I know Harry would never hurt me in anyway. That doesn't stop me from having comfort in knowing that someone is here for me of a higher level. Yes I have Alessana now but her powers only go so far. Granted I'm probably one of the more powerful creatures to walk this earth. Still it's nice knowing I have another on my side. I just hope he understands that I am Harry's and nothing will get in the way of us.

"How about I help you clean up?" He drops his hand from my cheek.

With ease he picks up the couch I cried about. Placing it in the right place. He then moves onto the chairs. When all of the heavy furniture is in its rightful spot I thank him one last time.

"I can handle the rest." I sigh.

"Are you sure?"

"Yes I'm sure." I playfully roll my eyes at him.

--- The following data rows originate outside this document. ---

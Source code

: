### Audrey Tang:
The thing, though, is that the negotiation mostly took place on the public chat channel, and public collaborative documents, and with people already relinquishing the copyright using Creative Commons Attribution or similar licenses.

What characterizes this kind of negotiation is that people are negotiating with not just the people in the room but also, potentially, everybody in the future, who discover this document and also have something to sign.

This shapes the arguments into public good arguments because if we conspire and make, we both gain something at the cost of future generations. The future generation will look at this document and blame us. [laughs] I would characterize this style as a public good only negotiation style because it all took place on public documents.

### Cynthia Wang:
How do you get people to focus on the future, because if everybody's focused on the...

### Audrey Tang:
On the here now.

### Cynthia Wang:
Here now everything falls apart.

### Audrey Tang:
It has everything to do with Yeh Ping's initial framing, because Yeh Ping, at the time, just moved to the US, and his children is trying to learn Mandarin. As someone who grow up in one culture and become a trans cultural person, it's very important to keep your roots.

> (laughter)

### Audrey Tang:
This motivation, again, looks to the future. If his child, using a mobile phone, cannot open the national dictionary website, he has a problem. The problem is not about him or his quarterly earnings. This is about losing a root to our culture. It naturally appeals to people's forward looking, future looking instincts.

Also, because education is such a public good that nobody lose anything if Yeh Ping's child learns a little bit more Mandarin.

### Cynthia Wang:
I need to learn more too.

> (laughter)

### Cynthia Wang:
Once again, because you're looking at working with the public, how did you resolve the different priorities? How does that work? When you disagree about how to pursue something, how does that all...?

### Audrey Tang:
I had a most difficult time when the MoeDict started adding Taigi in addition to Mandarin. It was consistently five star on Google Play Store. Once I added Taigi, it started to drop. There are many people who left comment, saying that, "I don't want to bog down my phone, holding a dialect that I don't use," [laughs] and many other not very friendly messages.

"Okay I'm trusting that you're telling the truth." He smiles.

"You have been really nice today, no sarcastic comments." I point out.

"If you'd like I can go throw Harry out of bed and give all the comments I've been keeping to myself." The smile on his face turns into a fake one.

"Hey hey no need to get hasty." Leaning against the wall and watch him.

"Be careful, okay?" Dimitri steps past me closer to the door.

"I will, I promise." I turn my head to follow him to the door. "And again thank you."

"Don't mention it."

With that he walked out of the apartment leaving me alone. Technically I'm not alone I have Harry here, but that doesn't stop the loneliness creeping up on me. Harry is passed out upstairs trying to sleep off his heavily intoxicated self. Dimitri just left to probably go back to work. And me? Hell Im on the verge of a breakdown. The really fucked up part is I don't even know why. I'm worried about Harry for reasons I really shouldn't. He got drunk and trashed his place. Harry can't even die unless it's from my light. So why am I worried? He isn't hurt and he broke his things. Probably because I love him and I'll worry for him no matter what.

I guess another reason for my almost breakdown is how I do feel helpless. The abilities that live inside me are superior in many ways. Yet I can't do simple tasks. Yeah I can bring someone back from the verge of dying, but so help me if I can lift a fucking couch. This feeling goes deeper than lifting a couch. It's about I don't want to have to feel dependent on people because I'm already so dependent on Harry.

Pushing myself off the wall I go to the kitchen. If I just stand here my thoughts will continue to run wild. So I'm going to do what any other twenty year old would do. Bottle it up and not think about it again.

I search through all of the random closets and cupboards looking for cleaning supplies. When I find them I just focus on the broom. Sweeping up all of the broken dishes that litter the kitchen floor. Pushing the sharp bits into a pile that continues to grow with every sweep.